Washington, D.C. – United States Trade Representative Ron Kirk announced that today in Geneva the United States signed agreements with the European Union (EU) and Japan that will bring to an end longstanding disputes with these important trade partners over “zeroing.” Zeroing is a label sometimes used to describe a methodology employed in antidumping calculations for aggregating unfairly-traded (“dumped”) transactions with other transactions. The disputes started nearly nine years ago, when the EU first requested WTO consultations over the use of zeroing. In April 2006 (in the EU dispute) and January 2007 (in the Japan dispute), the World Trade Organization (WTO) found that the U.S. use of zeroing in certain antidumping proceedings is inconsistent with WTO rules. After the WTO found that the United States had not brought its antidumping methodologies into compliance, the EU and Japan requested authorization to impose hundreds of millions of dollars of trade retaliation. Had these agreements not been reached today, substantial volumes of U.S. exports could have been closed out of markets in the EU and Japan, resulting in job loss for U.S. workers and financial loss for U.S. farms and businesses.
“I am proud to announce today that we have finally put these burdensome and potentially damaging trade disputes behind us,” said Ambassador Kirk. “What this means for the American people and the country as a whole is that American farmers and businesses can invest in job-creating export markets without the uncertainty of possible trade retaliation. And the resolution of these longstanding disputes promotes our ability to focus on the Administration’s priority of enforcing U.S. rights under our trade agreements to ensure a level playing field for American farmers, workers and businesses.”
Under the agreements signed today, the United States will complete the process – which began in December 2010 – of ending the zeroing practices found in these disputes to be inconsistent with WTO rules. In return, the EU and Japan will drop their claims for trade retaliation.
The United States has repeatedly explained that the WTO Appellate Body – in making its findings on zeroing – did not apply the text of the Antidumping Agreement and, therefore, exceeded its mandate. The United States will continue to press in ongoing WTO negotiations for affirmation that zeroing is consistent with WTO rules. Nonetheless, in these circumstances and at this time, the compliance actions announced today are important in confirming U.S. support for the rules-based system that the WTO provides. Moreover, as Ambassador Kirk explained, “the Administration is committed to vigorous enforcement of U.S. antidumping and other trade remedy laws. I am confident that we will continue to enforce these laws effectively, as was shown, for example, in our successful defense of the President’s imposition of duties on tires from China.”
The EU first requested WTO consultations with respect to zeroing in June 2003, and Japan requested WTO consultations in November 2004. In October 2006, the EU initiated a second zeroing dispute covering additional proceedings. In each of these disputes, the WTO Dispute Settlement Body (DSB) found that the use of zeroing in certain antidumping proceedings was inconsistent with WTO rules. Detailed information may be found at www.wto.org, under dispute numbers DS294, DS322, and DS350.

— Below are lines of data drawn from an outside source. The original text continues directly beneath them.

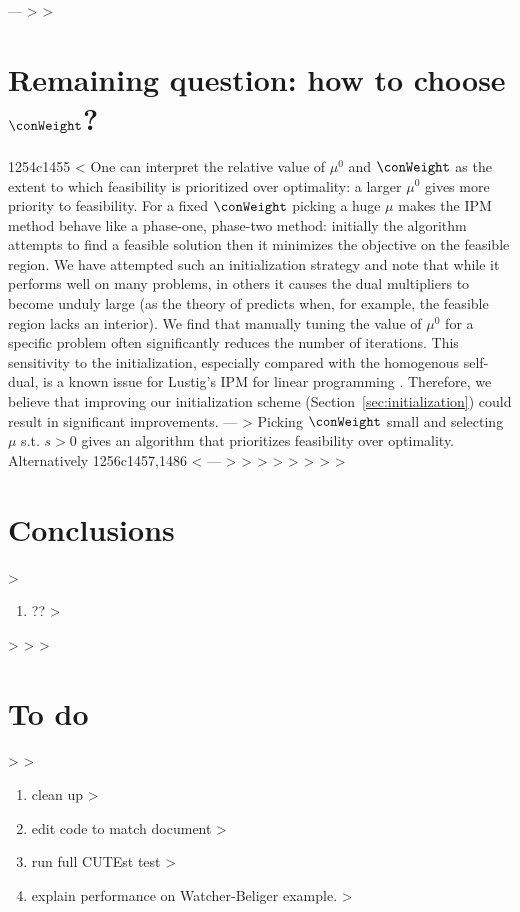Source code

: ---
> \if{}
> \section{Remaining question: how to choose $\conWeight$?}
1254c1455
< One can interpret the relative value of $\mu^0$ and $\conWeight$ as the extent to which feasibility is prioritized over optimality: a larger $\mu^0$ gives more priority to feasibility. For a fixed $\conWeight$ picking a huge $\mu$ makes the IPM method behave like a phase-one, phase-two method: initially the algorithm attempts to find a feasible solution then it minimizes the objective on the feasible region. We have attempted such an initialization strategy and note that while it performs well on many problems, in others it causes the dual multipliers to become unduly large (as the theory of \cite{haeser2017behavior} predicts when, for example, the feasible region lacks an interior). We find that manually tuning the value of $\mu^0$ for a specific problem often significantly reduces the number of iterations. This sensitivity to the initialization, especially compared with the homogenous self-dual, is a known issue for Lustig's IPM for linear programming \cite[Table 1]{meszaros2015practical}. Therefore, we believe that improving our initialization scheme (Section~\ref{sec:initialization}) could result in significant improvements.
---
> Picking $\conWeight$ small and selecting $\mu$ s.t. $s > 0$ gives an algorithm that prioritizes feasibility over optimality. Alternatively 
1256c1457,1486
< %
---
> \fi
> 
> 
> \if{}
> 
> 
> 
> \section{Conclusions}
> \begin{enumerate}
> \item ??
> \end{enumerate}
> 
> 
> \section{To do}
> 
> \begin{enumerate}
> \item clean up 
> \item edit code to match document
> \item run full CUTEst test
> \item explain performance on Watcher-Beliger example.
> \end{enumerate}
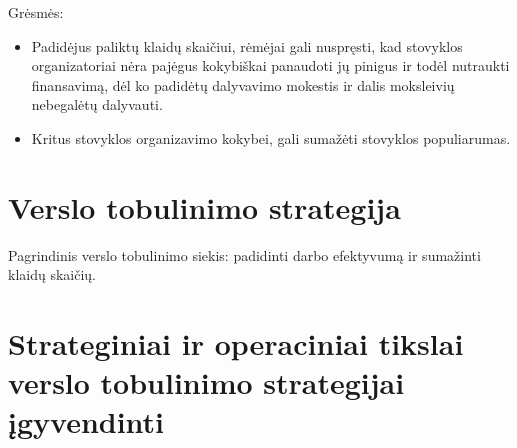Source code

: Grėsmės:
\begin{itemize}
  \item Padidėjus paliktų klaidų skaičiui, rėmėjai gali nuspręsti, kad 
    stovyklos organizatoriai nėra pajėgus kokybiškai panaudoti jų pinigus
    ir todėl nutraukti finansavimą, dėl ko padidėtų dalyvavimo mokestis ir
    dalis moksleivių nebegalėtų dalyvauti.
  \item Kritus stovyklos organizavimo kokybei, gali sumažėti stovyklos
    populiarumas.
\end{itemize}

\section{Verslo tobulinimo strategija}

Pagrindinis verslo tobulinimo siekis: padidinti darbo efektyvumą ir 
sumažinti klaidų skaičių.

\section{Strateginiai ir operaciniai tikslai verslo tobulinimo %
  strategijai įgyvendinti}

After the DSB found that the United States had not come into compliance with the DSB findings, the EU and Japan made separate requests for authorizations to impose trade retaliation against the United States. These requests were referred to WTO arbitrators. The parties subsequently agreed to suspend the arbitrations to allow additional time for discussions.
Under the terms of today’s agreements, the U.S.-Japan and U.S.-EU trade arbitrations will remain suspended and will be terminated – without the issuance of awards – after the United States completes its implementation of the agreements.